Strona:Edgar Wallace - Wills zbrodniarz.pdf/125

Z Wikiźródeł, wolnej biblioteki
Ta strona została przepisana.

Jął rozwijać tę myśl szerzej, wygadując niestworzone rzeczy na stare baby w różnych zawodach, aż do chwili, gdy mu przerwało zjawienie się doktora i Jacka.
Bibljoteka była obszerną komnatą. Cechowało ją to głównie, że nie mieściła innych dowodów literackich skłonności sir Johna, prócz kilkunastu tomów „Encyklopedji Brytyjskiej“, oraz półki, zapełnionej egzemplarzami „Przewodnika po torze wyścigowym“ Ruffa.
Komnata była miła, z kasetonowym stropem i dębową boażerją, o wielkich niszach okiennych, wychodzących, jak mówił generał, na terasę, co podkreślało bardziej jeszcze obawy jego.

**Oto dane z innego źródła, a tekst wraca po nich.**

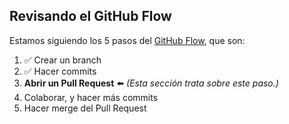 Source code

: [//]: # "This is used in both the CLI and Desktop course"

## Revisando el GitHub Flow

Estamos siguiendo los 5 pasos del [GitHub Flow](https://guides.github.com/introduction/flow/), que son:

1. :white_check_mark: Crear un branch
1. :white_check_mark: Hacer commits
1. **Abrir un Pull Request** :arrow_left: _(Esta sección trata sobre este paso.)_
1. Colaborar, y hacer más commits
1. Hacer merge del Pull Request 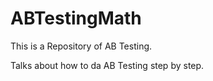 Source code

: # ABTestingMath

This is a Repository of AB Testing.

Talks about how to da AB Testing step by step. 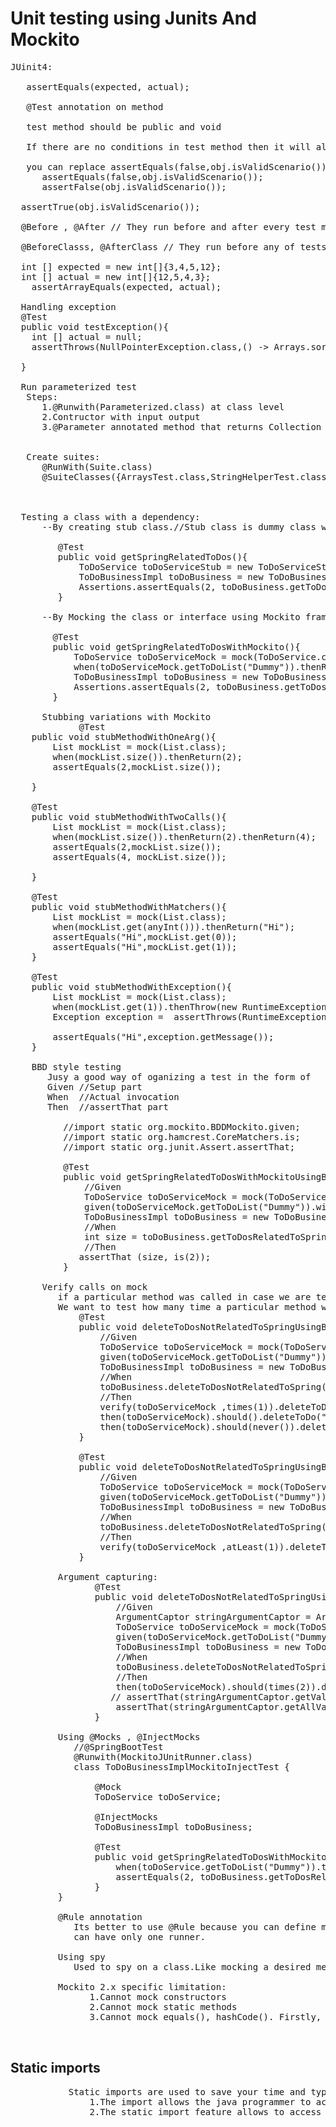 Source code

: # Unit testing using Junits And Mockito
<pre>
JUinit4:

   assertEquals(expected, actual);
   
   @Test annotation on method
   
   test method should be public and void
   
   If there are no conditions in test method then it will always pass.No failure = success
   
   you can replace assertEquals(false,obj.isValidScenario()); to assertFalse(obj.isValidScenario());
      assertEquals(false,obj.isValidScenario());
      assertFalse(obj.isValidScenario());
      
  assertTrue(obj.isValidScenario());
  
  @Before , @After // They run before and after every test method respectively.
  
  @BeforeClasss, @AfterClass // They run before any of tests is run and after all tests have been run respectvely
  
  int [] expected = new int[]{3,4,5,12};
  int [] actual = new int[]{12,5,4,3};
    assertArrayEquals(expected, actual);
    
  Handling exception
  @Test
  public void testException(){
    int [] actual = null;
    assertThrows(NullPointerException.class,() -> Arrays.sort(actual));
    
  }  
  
  Run parameterized test
   Steps:
      1.@Runwith(Parameterized.class) at class level
      2.Contructor with input output
      3.@Parameter annotated method that returns Collection<String []>

  
   Create suites:
      @RunWith(Suite.class)
      @SuiteClasses({ArraysTest.class,StringHelperTest.class})

 
  
  Testing a class with a dependency:
      --By creating stub class.//Stub class is dummy class which fakes real class
         
         @Test
         public void getSpringRelatedToDos(){
             ToDoService toDoServiceStub = new ToDoServiceStub();
             ToDoBusinessImpl toDoBusiness = new ToDoBusinessImpl(toDoServiceStub);
             Assertions.assertEquals(2, toDoBusiness.getToDosRelatedToSpring("Dummy").size());
         }
         
      --By Mocking the class or interface using Mockito framework
        
        @Test
        public void getSpringRelatedToDosWithMockito(){
            ToDoService toDoServiceMock = mock(ToDoService.class);
            when(toDoServiceMock.getToDoList("Dummy")).thenReturn(List.of("Spring is awesome","Welcome to Spring boot","Dance lessons"));
            ToDoBusinessImpl toDoBusiness = new ToDoBusinessImpl(toDoServiceMock);
            Assertions.assertEquals(2, toDoBusiness.getToDosRelatedToSpring("Dummy").size());
        }
        
      Stubbing variations with Mockito
             @Test
    public void stubMethodWithOneArg(){
        List<Integer> mockList = mock(List.class);
        when(mockList.size()).thenReturn(2);
        assertEquals(2,mockList.size());

    }

    @Test
    public void stubMethodWithTwoCalls(){
        List<Integer> mockList = mock(List.class);
        when(mockList.size()).thenReturn(2).thenReturn(4);
        assertEquals(2,mockList.size());
        assertEquals(4, mockList.size());

    }

    @Test
    public void stubMethodWithMatchers(){
        List<String> mockList = mock(List.class);
        when(mockList.get(anyInt())).thenReturn("Hi");
        assertEquals("Hi",mockList.get(0));
        assertEquals("Hi",mockList.get(1));
    }

    @Test
    public void stubMethodWithException(){
        List<String> mockList = mock(List.class);
        when(mockList.get(1)).thenThrow(new RuntimeException("Hi"));
        Exception exception =  assertThrows(RuntimeException.class,() -> mockList.get(1));

        assertEquals("Hi",exception.getMessage());
    }
    
    BBD style testing
       Jusy a good way of oganizing a test in the form of
       Given //Setup part
       When  //Actual invocation
       Then  //assertThat part
       
          //import static org.mockito.BDDMockito.given;
          //import static org.hamcrest.CoreMatchers.is;
          //import static org.junit.Assert.assertThat;
          
          @Test
          public void getSpringRelatedToDosWithMockitoUsingBDD(){
              //Given
              ToDoService toDoServiceMock = mock(ToDoService.class);
              given(toDoServiceMock.getToDoList("Dummy")).willReturn(List.of("Spring is awesome","Welcome to Spring boot","Dance lessons"));
              ToDoBusinessImpl toDoBusiness = new ToDoBusinessImpl(toDoServiceMock);
              //When
              int size = toDoBusiness.getToDosRelatedToSpring("Dummy").size();
              //Then
             assertThat (size, is(2));
          }
          
      Verify calls on mock
         if a particular method was called in case we are testing a void method.
         We want to test how many time a particular method was called inside that void method.
             @Test
             public void deleteToDosNotRelatedToSpringUsingBDD(){
                 //Given
                 ToDoService toDoServiceMock = mock(ToDoService.class);
                 given(toDoServiceMock.getToDoList("Dummy")).willReturn(List.of("Spring is awesome","Welcome to Spring boot","Dance lessons"));
                 ToDoBusinessImpl toDoBusiness = new ToDoBusinessImpl(toDoServiceMock);
                 //When
                 toDoBusiness.deleteToDosNotRelatedToSpring("Dummy");
                 //Then
                 verify(toDoServiceMock ,times(1)).deleteToDo("Dance lessons");//verfiry is non BDD style
                 then(toDoServiceMock).should().deleteToDo("Dance lessons");// BDD style
                 then(toDoServiceMock).should(never()).deleteToDo("Spring is awesome");// BDD style
             }

             @Test
             public void deleteToDosNotRelatedToSpringUsingBDD_Atleast(){
                 //Given
                 ToDoService toDoServiceMock = mock(ToDoService.class);
                 given(toDoServiceMock.getToDoList("Dummy")).willReturn(List.of("Spring is awesome","Welcome to Spring boot","Dance lessons"));
                 ToDoBusinessImpl toDoBusiness = new ToDoBusinessImpl(toDoServiceMock);
                 //When
                 toDoBusiness.deleteToDosNotRelatedToSpring("Dummy");
                 //Then
                 verify(toDoServiceMock ,atLeast(1)).deleteToDo("Dance lessons");
             }
         
         Argument capturing:
                @Test
                public void deleteToDosNotRelatedToSpringUsingBDD_ArgumentCapture(){
                    //Given
                    ArgumentCaptor<String> stringArgumentCaptor = ArgumentCaptor.forClass(String.class);
                    ToDoService toDoServiceMock = mock(ToDoService.class);
                    given(toDoServiceMock.getToDoList("Dummy")).willReturn(List.of("React is also awesome","Welcome to Spring boot","Dance lessons"));
                    ToDoBusinessImpl toDoBusiness = new ToDoBusinessImpl(toDoServiceMock);
                    //When
                    toDoBusiness.deleteToDosNotRelatedToSpring("Dummy");
                    //Then
                    then(toDoServiceMock).should(times(2)).deleteToDo(stringArgumentCaptor.capture());//BDD style
                   // assertThat(stringArgumentCaptor.getValue(), is("Dance lessons"));
                    assertThat(stringArgumentCaptor.getAllValues().size(), is(2));
                }
         
         Using @Mocks , @InjectMocks
            //@SpringBootTest
            @Runwith(MockitoJUnitRunner.class)
            class ToDoBusinessImplMockitoInjectTest {

                @Mock
                ToDoService toDoService;

                @InjectMocks
                ToDoBusinessImpl toDoBusiness;

                @Test
                public void getSpringRelatedToDosWithMockito(){
                    when(toDoService.getToDoList("Dummy")).thenReturn(List.of("Spring is awesome","Welcome to Spring boot","Dance lessons"));
                    assertEquals(2, toDoBusiness.getToDosRelatedToSpring("Dummy").size());
                }
         }
         
         @Rule annotation
            Its better to use @Rule because you can define multiple rules whereas in case of @Runwith(SomeRunner.class)//@Runwith(MockitoJUnitRunner.class). you 
            can have only one runner.
         
         Using spy 
            Used to spy on a class.Like mocking a desired method call on the class and letting other methods of class as it is.
            
         Mockito 2.x specific limitation:
               1.Cannot mock constructors
               2.Cannot mock static methods
               3.Cannot mock equals(), hashCode(). Firstly, you should not mock those methods. Secondly, Mockito defines and depends upon a specific implementation of these                      methods. Redefining them might break Mockito.
               
            
</pre>  
 
  ## Static imports
  <pre>
           Static imports are used to save your time and typing. If you hate to type same thing again and again then you may find such imports interesting.
               1.The import allows the java programmer to access classes of a package without package qualification.
               2.The static import feature allows to access the static members of a class without the class qualification.
  </pre>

— Zasuń firanki! Wiliamie! — rozkazał sir John czekającemu lokajowi. — Potem możesz odejść. Pamiętaj tylko, by przyniesiono kawę.
Lokaj zasunął ciężkie, aksamitne firanki, przysłaniające wielkie nisze, podsunął Edycie fotel i wyszedł.
— Przepraszam państwa! — powiedział sir John.